A Graph Convolutional Neural Network Based Approach for Object Tracking Using Augmented Detections With Optical Flow

This thesis presents a novel method for online Multi-Object Tracking (MOT) using Graph Convolutional Neural Network (GCNN) based feature extraction and end-to-end feature matching for object association. The Graph based approach incorporates both appearance and geometry of objects at past frames as well as the current frame into the task of feature learning. This new paradigm enables the network to leverage the "contextual" information of the geometry of objects and allows us to model the interactions among the features of multiple objects.
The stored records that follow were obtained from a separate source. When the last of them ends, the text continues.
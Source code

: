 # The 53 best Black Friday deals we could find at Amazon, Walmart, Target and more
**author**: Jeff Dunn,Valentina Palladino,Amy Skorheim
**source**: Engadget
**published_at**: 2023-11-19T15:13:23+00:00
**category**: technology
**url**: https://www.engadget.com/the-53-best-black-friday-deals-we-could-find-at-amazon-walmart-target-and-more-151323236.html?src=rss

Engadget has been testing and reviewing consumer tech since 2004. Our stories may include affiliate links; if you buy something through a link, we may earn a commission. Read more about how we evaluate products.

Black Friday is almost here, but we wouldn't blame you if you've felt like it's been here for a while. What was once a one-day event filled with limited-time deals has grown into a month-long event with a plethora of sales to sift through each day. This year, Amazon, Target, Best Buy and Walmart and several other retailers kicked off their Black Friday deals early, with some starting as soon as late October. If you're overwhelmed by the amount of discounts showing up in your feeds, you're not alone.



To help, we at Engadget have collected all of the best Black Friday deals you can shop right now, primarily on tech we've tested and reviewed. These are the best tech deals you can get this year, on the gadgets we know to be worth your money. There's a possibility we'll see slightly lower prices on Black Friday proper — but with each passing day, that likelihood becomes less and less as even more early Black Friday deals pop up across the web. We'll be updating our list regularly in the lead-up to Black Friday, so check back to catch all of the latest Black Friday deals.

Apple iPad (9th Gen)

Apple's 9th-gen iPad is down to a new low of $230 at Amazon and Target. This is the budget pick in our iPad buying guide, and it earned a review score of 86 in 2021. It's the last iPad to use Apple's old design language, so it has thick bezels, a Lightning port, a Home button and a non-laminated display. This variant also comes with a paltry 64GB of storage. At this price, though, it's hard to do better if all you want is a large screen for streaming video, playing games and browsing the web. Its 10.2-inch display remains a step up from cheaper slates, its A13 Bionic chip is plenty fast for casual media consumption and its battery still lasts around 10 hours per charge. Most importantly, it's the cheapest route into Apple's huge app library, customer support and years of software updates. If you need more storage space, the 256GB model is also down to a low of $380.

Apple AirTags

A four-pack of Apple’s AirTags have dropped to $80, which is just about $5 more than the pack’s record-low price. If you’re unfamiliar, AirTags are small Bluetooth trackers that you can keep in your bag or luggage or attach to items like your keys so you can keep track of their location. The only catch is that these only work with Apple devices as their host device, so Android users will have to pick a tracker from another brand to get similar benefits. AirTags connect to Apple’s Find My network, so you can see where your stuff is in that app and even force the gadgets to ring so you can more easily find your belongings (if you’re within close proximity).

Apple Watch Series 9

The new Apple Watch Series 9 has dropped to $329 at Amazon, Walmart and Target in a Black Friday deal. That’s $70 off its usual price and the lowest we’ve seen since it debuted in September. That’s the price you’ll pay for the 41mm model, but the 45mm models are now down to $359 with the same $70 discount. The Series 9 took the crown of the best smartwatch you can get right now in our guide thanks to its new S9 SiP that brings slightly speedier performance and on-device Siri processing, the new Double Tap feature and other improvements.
Another central innovation of the proposed framework is the use of the Sinkhorn algorithm for end-to-end learning of the associations among objects during model training. The network is trained to predict object associations by taking into account constraints specific to the MOT task. Additionally, in order to increase the sensitivity of the object detector, a new approach is presented that propagates previous frame detections into each new frame using optical flow. These are treated as added object proposals which are then classified as objects. A new traffic monitoring dataset is also provided, which includes naturalistic video footage from current infrastructure cameras in Virginia Beach City with a variety of vehicle density and environment conditions. Experimental evaluation demonstrates the efficacy of the proposed approaches on the provided dataset and the popular MOT Challenge Benchmark.